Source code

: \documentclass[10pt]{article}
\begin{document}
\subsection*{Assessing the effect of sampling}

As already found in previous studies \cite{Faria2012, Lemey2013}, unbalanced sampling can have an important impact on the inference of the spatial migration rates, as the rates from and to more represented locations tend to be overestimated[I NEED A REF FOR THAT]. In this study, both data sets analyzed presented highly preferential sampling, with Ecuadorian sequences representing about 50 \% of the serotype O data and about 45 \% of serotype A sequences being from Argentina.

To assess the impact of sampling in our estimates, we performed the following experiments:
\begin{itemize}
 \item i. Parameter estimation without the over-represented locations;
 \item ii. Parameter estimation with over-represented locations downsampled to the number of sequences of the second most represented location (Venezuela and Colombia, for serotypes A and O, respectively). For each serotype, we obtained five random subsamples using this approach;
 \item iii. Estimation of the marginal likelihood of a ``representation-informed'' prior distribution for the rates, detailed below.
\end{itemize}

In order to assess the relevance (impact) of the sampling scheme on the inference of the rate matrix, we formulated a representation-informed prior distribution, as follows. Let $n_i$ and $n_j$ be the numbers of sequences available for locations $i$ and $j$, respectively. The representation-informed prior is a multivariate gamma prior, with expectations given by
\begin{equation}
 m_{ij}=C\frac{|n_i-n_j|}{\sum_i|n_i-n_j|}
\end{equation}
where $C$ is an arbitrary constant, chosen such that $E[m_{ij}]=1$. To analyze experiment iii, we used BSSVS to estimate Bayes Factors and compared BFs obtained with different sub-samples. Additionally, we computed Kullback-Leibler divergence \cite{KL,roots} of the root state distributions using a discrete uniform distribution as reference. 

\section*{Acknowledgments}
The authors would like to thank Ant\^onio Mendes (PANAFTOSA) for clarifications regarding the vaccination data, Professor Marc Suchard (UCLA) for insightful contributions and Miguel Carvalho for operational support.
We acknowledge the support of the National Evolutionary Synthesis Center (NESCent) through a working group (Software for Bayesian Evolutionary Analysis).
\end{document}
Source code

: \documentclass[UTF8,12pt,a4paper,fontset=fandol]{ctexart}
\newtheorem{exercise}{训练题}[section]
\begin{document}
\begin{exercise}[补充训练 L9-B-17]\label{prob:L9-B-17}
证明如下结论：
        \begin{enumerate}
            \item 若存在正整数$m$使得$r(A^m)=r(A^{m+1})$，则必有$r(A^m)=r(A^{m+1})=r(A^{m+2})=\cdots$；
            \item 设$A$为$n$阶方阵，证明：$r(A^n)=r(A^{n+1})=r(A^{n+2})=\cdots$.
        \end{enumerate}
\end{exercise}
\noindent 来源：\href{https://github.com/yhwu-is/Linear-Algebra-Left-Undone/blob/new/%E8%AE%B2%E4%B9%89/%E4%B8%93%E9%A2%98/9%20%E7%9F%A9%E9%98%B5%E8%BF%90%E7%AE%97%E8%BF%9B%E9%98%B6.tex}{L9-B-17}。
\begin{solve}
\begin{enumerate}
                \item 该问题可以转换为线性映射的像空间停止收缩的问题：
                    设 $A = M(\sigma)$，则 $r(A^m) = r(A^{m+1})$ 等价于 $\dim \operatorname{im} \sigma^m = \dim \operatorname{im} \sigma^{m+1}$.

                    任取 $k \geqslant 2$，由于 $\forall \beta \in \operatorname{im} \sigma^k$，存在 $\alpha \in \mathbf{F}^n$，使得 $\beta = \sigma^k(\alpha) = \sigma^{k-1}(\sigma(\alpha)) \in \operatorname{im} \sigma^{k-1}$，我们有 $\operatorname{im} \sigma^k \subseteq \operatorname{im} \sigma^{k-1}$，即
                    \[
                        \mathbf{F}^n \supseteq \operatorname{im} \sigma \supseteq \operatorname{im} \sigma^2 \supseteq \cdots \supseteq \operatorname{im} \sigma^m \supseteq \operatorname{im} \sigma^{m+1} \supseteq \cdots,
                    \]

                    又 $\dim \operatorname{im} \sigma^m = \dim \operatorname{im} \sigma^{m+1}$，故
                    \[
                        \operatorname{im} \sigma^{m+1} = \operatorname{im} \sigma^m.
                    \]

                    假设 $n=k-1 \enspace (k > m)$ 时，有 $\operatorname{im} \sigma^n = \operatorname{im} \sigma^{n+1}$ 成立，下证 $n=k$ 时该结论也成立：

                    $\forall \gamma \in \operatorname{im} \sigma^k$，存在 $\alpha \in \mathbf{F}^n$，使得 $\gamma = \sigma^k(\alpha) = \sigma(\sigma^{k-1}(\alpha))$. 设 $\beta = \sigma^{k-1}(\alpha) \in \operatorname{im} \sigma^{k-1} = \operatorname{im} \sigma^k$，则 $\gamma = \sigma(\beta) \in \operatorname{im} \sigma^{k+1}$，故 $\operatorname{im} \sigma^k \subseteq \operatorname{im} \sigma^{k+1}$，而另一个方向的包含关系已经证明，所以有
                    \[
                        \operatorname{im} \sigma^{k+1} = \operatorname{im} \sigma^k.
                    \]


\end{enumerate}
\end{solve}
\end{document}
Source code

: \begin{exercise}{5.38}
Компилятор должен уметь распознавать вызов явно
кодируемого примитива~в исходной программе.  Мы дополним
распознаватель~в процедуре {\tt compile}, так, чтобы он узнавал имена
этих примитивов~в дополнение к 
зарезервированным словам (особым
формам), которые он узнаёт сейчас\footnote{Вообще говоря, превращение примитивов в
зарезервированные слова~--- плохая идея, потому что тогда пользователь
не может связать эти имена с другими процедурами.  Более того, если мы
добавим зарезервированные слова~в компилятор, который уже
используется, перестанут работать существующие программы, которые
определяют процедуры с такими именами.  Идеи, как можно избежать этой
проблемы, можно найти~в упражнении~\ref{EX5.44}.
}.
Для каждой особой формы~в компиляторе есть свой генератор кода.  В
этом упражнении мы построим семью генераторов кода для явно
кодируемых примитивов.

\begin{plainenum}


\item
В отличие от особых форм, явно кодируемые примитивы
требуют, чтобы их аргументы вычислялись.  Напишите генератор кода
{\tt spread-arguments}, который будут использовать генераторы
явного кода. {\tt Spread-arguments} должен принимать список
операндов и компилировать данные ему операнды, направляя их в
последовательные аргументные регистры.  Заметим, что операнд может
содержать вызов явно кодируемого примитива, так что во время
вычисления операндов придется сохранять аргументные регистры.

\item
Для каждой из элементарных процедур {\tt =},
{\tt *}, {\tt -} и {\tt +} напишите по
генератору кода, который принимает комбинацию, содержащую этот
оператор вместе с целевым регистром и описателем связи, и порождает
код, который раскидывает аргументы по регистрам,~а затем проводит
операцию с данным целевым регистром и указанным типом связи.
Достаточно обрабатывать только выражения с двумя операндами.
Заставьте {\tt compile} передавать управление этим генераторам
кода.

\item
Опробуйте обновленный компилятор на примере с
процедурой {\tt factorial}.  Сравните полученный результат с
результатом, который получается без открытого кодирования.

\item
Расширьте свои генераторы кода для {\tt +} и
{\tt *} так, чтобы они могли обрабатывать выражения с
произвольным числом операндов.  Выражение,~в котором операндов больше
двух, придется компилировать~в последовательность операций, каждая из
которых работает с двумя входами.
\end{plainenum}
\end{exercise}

- WHAT YOU NEED TO DO: Every line containing the word "Parameter" must be copied from the material above.

- RESULT OF THIS EXERCISE:
 \item i. Parameter estimation without the over-represented locations;
 \item ii. Parameter estimation with over-represented locations downsampled to the number of sequences of the second most represented location (Venezuela and Colombia, for serotypes A and O, respectively). For each serotype, we obtained five random subsamples using this approach;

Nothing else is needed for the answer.